Demanding parents on the wrong track
ALL parents wish their children well and work to support them through their schooling as best they can. But when the line blurs between support and demands to excel, it can often be demotivating and lead to anxiety in the child.
While parents may have the best intentions, those expectations can often be detrimental. A study published by the American Psychological Association found that children whose parents had unrealistically high expectations performed worse than parents with realistic aspirations.
The Don’t Aim Too High for Your Kids study followed 12,000 American students and their parents and found a correlation between parents aiming too high and decreased achievement.

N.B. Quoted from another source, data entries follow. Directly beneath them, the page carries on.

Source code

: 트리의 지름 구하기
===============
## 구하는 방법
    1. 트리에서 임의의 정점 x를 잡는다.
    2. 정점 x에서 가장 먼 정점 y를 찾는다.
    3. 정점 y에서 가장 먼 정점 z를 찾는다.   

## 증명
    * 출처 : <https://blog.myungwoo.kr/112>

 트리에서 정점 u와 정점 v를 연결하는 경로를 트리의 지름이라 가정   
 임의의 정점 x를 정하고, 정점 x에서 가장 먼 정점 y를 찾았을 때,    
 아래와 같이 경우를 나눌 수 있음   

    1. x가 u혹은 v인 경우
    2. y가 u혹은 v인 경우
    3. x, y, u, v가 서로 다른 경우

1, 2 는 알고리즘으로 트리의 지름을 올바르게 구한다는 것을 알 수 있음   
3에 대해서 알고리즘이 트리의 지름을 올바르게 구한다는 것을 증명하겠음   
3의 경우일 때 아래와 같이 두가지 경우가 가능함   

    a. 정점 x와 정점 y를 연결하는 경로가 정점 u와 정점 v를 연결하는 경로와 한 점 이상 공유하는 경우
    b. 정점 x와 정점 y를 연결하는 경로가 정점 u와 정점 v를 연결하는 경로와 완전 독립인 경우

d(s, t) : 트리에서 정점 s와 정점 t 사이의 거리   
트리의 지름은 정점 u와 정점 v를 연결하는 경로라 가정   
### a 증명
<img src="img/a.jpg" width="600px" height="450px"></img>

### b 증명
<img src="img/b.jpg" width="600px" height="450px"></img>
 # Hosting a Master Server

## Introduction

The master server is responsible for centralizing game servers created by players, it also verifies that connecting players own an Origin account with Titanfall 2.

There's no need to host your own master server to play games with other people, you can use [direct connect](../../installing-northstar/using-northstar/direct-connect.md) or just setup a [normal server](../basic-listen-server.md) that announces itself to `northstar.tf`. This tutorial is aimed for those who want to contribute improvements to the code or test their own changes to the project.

Psychologist Dr Michael Carr-Gregg says there’s often more behind this behaviour than helping a child to reach their potential.
He describes them as trophy parents and says many hope to live vicariously through their child’s achievements and credit their good parenting for them.
Often, he says, they’re quick to brag and have every ribbon and award the child has won displayed as a statement of how magnificent their child is and, by extension, what a fantastic parent they are.
“Their child can achieve what they had wanted to but didn’t, so now they’re moulding their child into achieving it for them,” he says.
“But if the child doesn’t meet those expectations they are very disappointed.
“You have a situation where a child becomes a people pleaser and does everything in their power just to satisfy their parents’ wishes. And if the kid falls one mark short their life is shattered.”
It’s not just academic demands. Dr Carr-Gregg has also seen parents dictate their child’s social circles, picking out the kids they feel will provide future connections – even as far as getting into the right college at university.